Funding for Odesssa Subarea study; tracking pea aphids

Funding for Odesssa Subarea study; tracking pea aphids

Washington Ag Today July 9, 2009 U.S. Senator Patty Murray says she has included three million dollars for the Odessa Subarea special study in the fiscal year 2010 Senate Energy and Water Development appropriations bill. The funding advances the feasibility study, which seeks to identify the best way to use Columbia Basin Project surface water to replace ground water in the Odessa Subarea aquifer, where deep irrigation wells are drying up. The full Appropriations Committee and Senate must still approve that spending bill.

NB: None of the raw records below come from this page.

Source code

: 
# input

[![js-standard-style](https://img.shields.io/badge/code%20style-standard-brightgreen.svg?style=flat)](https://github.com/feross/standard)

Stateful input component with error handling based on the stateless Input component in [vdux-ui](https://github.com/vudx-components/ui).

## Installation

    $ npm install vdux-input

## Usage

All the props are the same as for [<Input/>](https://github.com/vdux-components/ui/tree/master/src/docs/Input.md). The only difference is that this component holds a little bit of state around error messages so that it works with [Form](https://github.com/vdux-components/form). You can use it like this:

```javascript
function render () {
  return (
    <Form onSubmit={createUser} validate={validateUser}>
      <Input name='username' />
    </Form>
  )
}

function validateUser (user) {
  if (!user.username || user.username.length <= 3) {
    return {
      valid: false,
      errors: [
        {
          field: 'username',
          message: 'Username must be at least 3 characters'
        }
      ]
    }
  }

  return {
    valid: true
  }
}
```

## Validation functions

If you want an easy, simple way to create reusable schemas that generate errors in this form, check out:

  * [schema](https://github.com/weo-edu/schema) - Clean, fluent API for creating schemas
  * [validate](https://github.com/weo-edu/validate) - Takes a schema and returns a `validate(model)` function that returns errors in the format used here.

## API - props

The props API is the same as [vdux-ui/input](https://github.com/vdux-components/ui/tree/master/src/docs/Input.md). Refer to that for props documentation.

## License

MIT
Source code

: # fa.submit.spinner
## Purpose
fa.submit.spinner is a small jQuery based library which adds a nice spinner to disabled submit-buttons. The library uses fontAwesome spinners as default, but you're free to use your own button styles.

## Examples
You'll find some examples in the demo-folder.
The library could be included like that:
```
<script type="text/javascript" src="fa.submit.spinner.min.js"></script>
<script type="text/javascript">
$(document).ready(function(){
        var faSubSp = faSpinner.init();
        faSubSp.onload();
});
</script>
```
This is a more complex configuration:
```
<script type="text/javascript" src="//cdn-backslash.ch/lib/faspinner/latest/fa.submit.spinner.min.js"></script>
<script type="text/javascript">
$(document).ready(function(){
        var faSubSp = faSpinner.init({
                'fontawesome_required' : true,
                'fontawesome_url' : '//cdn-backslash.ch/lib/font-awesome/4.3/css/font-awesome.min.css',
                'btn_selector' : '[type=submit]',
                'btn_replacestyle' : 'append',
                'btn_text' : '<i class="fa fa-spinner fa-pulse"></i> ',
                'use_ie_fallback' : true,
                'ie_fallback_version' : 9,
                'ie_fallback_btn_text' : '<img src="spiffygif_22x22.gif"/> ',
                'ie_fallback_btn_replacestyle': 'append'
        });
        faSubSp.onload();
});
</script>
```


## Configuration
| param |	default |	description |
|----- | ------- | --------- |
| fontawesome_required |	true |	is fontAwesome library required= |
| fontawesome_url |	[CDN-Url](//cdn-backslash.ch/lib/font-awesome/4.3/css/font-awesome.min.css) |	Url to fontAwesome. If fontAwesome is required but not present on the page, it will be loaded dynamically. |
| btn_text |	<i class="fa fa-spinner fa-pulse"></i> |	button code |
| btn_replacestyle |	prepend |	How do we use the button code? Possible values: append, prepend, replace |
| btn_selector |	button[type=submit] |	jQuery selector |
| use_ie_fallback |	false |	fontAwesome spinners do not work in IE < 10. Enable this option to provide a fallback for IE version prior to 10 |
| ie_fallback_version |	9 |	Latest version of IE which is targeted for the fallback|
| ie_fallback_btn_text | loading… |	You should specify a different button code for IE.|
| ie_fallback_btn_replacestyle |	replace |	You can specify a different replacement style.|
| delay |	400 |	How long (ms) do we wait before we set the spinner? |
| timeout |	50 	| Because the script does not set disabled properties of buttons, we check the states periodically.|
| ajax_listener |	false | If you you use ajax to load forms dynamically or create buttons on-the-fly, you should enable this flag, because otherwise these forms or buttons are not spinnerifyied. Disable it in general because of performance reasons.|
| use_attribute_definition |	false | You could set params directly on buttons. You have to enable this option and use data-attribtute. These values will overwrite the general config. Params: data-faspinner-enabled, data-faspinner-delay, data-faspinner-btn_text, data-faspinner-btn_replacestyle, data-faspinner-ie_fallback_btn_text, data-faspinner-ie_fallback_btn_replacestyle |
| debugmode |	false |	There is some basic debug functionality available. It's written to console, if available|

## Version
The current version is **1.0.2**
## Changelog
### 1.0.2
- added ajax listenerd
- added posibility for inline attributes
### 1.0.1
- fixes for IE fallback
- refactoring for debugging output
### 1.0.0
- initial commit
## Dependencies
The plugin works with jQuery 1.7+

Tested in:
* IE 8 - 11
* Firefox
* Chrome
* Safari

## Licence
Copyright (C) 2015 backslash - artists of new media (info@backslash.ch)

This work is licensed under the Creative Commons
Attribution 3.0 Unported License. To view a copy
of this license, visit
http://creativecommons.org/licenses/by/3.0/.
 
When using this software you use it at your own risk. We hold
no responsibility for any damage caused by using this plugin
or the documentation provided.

Researchers from the University of Idaho, Washington State University and the USDA have set up aphid traps across eastern Washington and into Idaho to track pea aphid levels in legume crops. They are testing trapped aphids to determine whether they are carrying viruses that could damage pea and lentil fields.

Huesbye: “There is kind of an alarm system element if we are seeing a lot of virus come in. We might not be able to explain it but we can at least get the word out so producers are aware.”

That is David Huesbye, a graduate student at the University of Idaho. Since the pan trapping program began three years ago there hasn’t been a serious pea aphid infestation, including this year.

Huesbye: “That‘s great for the producers but I really need to see a virus year so we can see if there is something unique at the landscape level and the meteorological environments that might play into amplifying these phenomena, or conversely diminishing them.”

I’m Bob Hoff and that’s Washington Ag Today on the Northwest Ag Information Network.